Of the 22 firms and 33 individuals initially fined – including big name brands Herta and Boeklunder – just four sausage producers appeared in the Duesseldorf regional court to contest their share of the punishment – some 22.6mn euros (B878.73mn).
They are Heidemark Maesterkreis, Wiesenhof, Franz Wiltmann and Ruegenwalder Muehle as well as five company officials.
They deny accusations of belonging to a so-called “sausage cartel” and refuse to pay up.
Eleven other firms have accepted penalties to the tune of some 70mn euros (B2.72bn).
But the remaining companies made use of a legal sleight of hand and simply restructured to make nearly 240mn euros (B9.33bn)of the total bill disappear.
Under the loophole – dubbed the “sausage gap” – parent companies could not be held liable for the anti-trust fines of a subsidiary if that subsidiary ceased to exist.
The legal trickery ended earlier this year with a change in German competition law.
Wolfgang Ingold, the chief executive of Franz Wiltmann, told industry publication Lebensmittel Zeitung he had been advised to employ the same tactic.
“But we have nothing to hide and we want to see that confirmed by a court,” he was quoted as saying.
The legal action is not without risks.
In a worst-case scenario, the court could impose an even heftier fine if it believes the accused have been telling porkies.
The Duesseldorf court has scheduled hearings in the case until May.

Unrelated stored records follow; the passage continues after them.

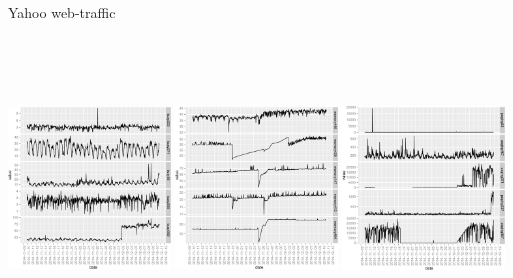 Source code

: \documentclass[14pt]{beamer}
\begin{document}
\begin{frame}{Yahoo web-traffic}
\centerline{\includegraphics[width=4.3cm, clip=true, trim=30 10 20 0, height=8cm]{busy_eg.pdf}
\includegraphics[width=4.3cm, clip=true, trim=30 10 20 0, height=8cm]{memory_eg.pdf}
\includegraphics[width=4.3cm, clip=true, trim=30 10 20 0, height=8cm]{page_eg.pdf}}
\end{frame}
\end{document}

The “sausage gap” loophole is expected to loom large over the proceedings, according to Rene Grafunder, a Berlin-based expert in competition law at Dentons law firm.

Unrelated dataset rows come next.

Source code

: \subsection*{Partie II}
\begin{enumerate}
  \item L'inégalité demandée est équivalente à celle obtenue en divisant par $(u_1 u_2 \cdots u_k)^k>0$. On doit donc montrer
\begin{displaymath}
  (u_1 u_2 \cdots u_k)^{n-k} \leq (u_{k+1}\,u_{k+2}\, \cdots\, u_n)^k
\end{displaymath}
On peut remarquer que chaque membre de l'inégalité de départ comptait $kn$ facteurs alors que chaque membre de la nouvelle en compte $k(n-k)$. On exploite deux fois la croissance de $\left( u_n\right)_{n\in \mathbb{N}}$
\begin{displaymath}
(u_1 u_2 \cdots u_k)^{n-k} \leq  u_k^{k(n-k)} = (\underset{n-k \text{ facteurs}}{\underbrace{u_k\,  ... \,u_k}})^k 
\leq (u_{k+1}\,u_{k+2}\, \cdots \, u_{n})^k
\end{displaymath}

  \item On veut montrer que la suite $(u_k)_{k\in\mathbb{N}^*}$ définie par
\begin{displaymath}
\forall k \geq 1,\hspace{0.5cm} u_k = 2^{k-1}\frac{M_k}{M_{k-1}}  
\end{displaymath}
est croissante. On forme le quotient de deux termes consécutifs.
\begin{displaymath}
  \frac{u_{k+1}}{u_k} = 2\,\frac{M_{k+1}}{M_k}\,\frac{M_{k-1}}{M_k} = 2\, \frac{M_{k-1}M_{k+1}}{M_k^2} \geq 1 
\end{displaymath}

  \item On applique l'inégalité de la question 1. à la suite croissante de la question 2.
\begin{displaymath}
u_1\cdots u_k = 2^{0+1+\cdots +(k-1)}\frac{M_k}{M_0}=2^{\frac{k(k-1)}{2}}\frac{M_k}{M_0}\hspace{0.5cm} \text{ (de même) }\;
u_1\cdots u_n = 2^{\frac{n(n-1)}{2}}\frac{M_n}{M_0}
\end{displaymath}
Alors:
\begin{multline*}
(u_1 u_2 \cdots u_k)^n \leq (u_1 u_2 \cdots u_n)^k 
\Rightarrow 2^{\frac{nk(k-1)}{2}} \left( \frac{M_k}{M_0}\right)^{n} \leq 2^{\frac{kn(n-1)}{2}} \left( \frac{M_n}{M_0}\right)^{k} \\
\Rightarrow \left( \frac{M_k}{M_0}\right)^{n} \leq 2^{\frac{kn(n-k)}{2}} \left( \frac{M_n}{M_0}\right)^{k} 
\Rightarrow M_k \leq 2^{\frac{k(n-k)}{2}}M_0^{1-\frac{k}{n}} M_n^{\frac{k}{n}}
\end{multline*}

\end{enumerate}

“It seems odd that small and medium-sized companies have to pay millions in fines, while their larger competitors get away without any punishment at all,” he told DPA news agency.
The “Wurstkartell” claims stunned Germans when they first came to light in a country known for its fondness of bratwurst.
Although consumption has fallen slightly in recent years, Germans still eat on average 60 kilograms of meat annually, with sausages and processed meats making up around half that figure – equivalent to a hot dog a day.
The cartel was nicknamed the “Atlantic group” after the Hamburg hotel where the first meeting was held to discuss pricing in the early 1980s, according to the FCO anti-trust watchdog.
Acting on an anonymous tip-off, the FCO found that the companies kept in regular touch and colluded to force German food retailers to pay higher prices for their pork and poultry products.
The “wurst” scandal capped a record year for the FCO, coming hot on the heels of 280-million-euro fine (B10.88bn) imposed on three large sugar producers for anti-competitive behaviour.
Also in 2014, more than 10 breweries were fined over 300mn euros (B11.66bn) for fixing beer prices.